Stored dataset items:

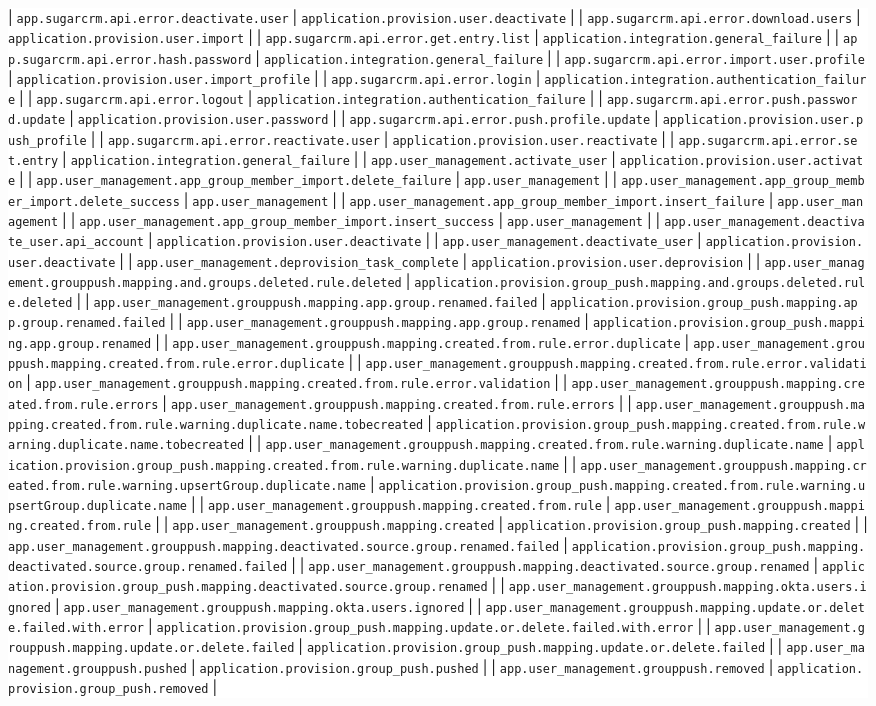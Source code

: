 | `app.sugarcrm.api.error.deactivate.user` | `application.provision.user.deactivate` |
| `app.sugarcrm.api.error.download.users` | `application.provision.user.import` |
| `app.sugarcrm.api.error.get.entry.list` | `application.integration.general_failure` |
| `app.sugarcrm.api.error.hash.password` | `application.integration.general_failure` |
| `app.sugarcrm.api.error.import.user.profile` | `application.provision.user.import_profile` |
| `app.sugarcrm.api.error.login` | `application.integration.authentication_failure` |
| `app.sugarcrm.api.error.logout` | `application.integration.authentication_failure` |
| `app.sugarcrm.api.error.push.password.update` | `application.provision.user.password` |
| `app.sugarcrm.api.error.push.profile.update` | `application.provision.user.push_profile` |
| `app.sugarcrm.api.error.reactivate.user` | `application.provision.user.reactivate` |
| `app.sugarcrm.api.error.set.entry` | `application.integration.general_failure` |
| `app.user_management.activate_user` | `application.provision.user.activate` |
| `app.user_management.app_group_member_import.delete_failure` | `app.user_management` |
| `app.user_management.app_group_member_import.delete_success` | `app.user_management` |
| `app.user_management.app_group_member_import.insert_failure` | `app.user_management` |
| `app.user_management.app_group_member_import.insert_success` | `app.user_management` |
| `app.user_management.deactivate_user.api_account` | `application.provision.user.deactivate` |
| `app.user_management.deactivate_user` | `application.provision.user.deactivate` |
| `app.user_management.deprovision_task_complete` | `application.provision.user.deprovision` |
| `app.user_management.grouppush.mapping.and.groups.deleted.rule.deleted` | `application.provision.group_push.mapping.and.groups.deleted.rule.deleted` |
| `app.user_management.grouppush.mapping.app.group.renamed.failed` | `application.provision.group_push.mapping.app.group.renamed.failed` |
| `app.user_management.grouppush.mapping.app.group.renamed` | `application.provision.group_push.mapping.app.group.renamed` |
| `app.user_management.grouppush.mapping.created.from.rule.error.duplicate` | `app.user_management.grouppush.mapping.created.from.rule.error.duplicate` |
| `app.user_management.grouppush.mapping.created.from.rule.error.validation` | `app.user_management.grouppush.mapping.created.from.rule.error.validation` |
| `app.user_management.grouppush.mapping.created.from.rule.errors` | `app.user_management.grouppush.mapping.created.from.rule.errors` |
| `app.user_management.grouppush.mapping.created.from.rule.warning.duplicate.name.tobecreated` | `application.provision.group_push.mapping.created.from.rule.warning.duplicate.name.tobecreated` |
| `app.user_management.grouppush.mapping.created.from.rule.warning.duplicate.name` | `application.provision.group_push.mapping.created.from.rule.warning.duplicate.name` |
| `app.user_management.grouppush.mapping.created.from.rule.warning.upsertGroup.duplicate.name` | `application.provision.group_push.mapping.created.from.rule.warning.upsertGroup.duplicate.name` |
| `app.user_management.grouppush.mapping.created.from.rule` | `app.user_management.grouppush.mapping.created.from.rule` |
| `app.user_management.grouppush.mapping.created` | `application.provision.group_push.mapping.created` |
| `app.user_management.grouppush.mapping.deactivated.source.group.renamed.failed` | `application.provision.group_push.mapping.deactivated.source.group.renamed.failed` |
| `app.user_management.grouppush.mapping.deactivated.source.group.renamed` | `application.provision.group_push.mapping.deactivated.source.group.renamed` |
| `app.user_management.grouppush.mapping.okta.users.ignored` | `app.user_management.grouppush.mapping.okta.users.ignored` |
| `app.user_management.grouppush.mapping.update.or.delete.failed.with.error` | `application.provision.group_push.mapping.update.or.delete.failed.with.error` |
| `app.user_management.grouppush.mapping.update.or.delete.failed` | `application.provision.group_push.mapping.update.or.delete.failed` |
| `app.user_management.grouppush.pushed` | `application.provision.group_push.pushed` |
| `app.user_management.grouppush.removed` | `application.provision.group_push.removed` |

> **EXERCISE INSTRUCTIONS**: Above are the records; print them all exactly and keep the pictures out.

> **OUTPUT OF THE TASK**:
Source code

: | `app.sugarcrm.api.error.deactivate.user` | `application.provision.user.deactivate` |
| `app.sugarcrm.api.error.download.users` | `application.provision.user.import` |
| `app.sugarcrm.api.error.get.entry.list` | `application.integration.general_failure` |
| `app.sugarcrm.api.error.hash.password` | `application.integration.general_failure` |
| `app.sugarcrm.api.error.import.user.profile` | `application.provision.user.import_profile` |
| `app.sugarcrm.api.error.login` | `application.integration.authentication_failure` |
| `app.sugarcrm.api.error.logout` | `application.integration.authentication_failure` |
| `app.sugarcrm.api.error.push.password.update` | `application.provision.user.password` |
| `app.sugarcrm.api.error.push.profile.update` | `application.provision.user.push_profile` |
| `app.sugarcrm.api.error.reactivate.user` | `application.provision.user.reactivate` |
| `app.sugarcrm.api.error.set.entry` | `application.integration.general_failure` |
| `app.user_management.activate_user` | `application.provision.user.activate` |
| `app.user_management.app_group_member_import.delete_failure` | `app.user_management` |
| `app.user_management.app_group_member_import.delete_success` | `app.user_management` |
| `app.user_management.app_group_member_import.insert_failure` | `app.user_management` |
| `app.user_management.app_group_member_import.insert_success` | `app.user_management` |
| `app.user_management.deactivate_user.api_account` | `application.provision.user.deactivate` |
| `app.user_management.deactivate_user` | `application.provision.user.deactivate` |
| `app.user_management.deprovision_task_complete` | `application.provision.user.deprovision` |
| `app.user_management.grouppush.mapping.and.groups.deleted.rule.deleted` | `application.provision.group_push.mapping.and.groups.deleted.rule.deleted` |
| `app.user_management.grouppush.mapping.app.group.renamed.failed` | `application.provision.group_push.mapping.app.group.renamed.failed` |
| `app.user_management.grouppush.mapping.app.group.renamed` | `application.provision.group_push.mapping.app.group.renamed` |
| `app.user_management.grouppush.mapping.created.from.rule.error.duplicate` | `app.user_management.grouppush.mapping.created.from.rule.error.duplicate` |
| `app.user_management.grouppush.mapping.created.from.rule.error.validation` | `app.user_management.grouppush.mapping.created.from.rule.error.validation` |
| `app.user_management.grouppush.mapping.created.from.rule.errors` | `app.user_management.grouppush.mapping.created.from.rule.errors` |
| `app.user_management.grouppush.mapping.created.from.rule.warning.duplicate.name.tobecreated` | `application.provision.group_push.mapping.created.from.rule.warning.duplicate.name.tobecreated` |
| `app.user_management.grouppush.mapping.created.from.rule.warning.duplicate.name` | `application.provision.group_push.mapping.created.from.rule.warning.duplicate.name` |
| `app.user_management.grouppush.mapping.created.from.rule.warning.upsertGroup.duplicate.name` | `application.provision.group_push.mapping.created.from.rule.warning.upsertGroup.duplicate.name` |
| `app.user_management.grouppush.mapping.created.from.rule` | `app.user_management.grouppush.mapping.created.from.rule` |
| `app.user_management.grouppush.mapping.created` | `application.provision.group_push.mapping.created` |
| `app.user_management.grouppush.mapping.deactivated.source.group.renamed.failed` | `application.provision.group_push.mapping.deactivated.source.group.renamed.failed` |
| `app.user_management.grouppush.mapping.deactivated.source.group.renamed` | `application.provision.group_push.mapping.deactivated.source.group.renamed` |
| `app.user_management.grouppush.mapping.okta.users.ignored` | `app.user_management.grouppush.mapping.okta.users.ignored` |
| `app.user_management.grouppush.mapping.update.or.delete.failed.with.error` | `application.provision.group_push.mapping.update.or.delete.failed.with.error` |
| `app.user_management.grouppush.mapping.update.or.delete.failed` | `application.provision.group_push.mapping.update.or.delete.failed` |
| `app.user_management.grouppush.pushed` | `application.provision.group_push.pushed` |
| `app.user_management.grouppush.removed` | `application.provision.group_push.removed` |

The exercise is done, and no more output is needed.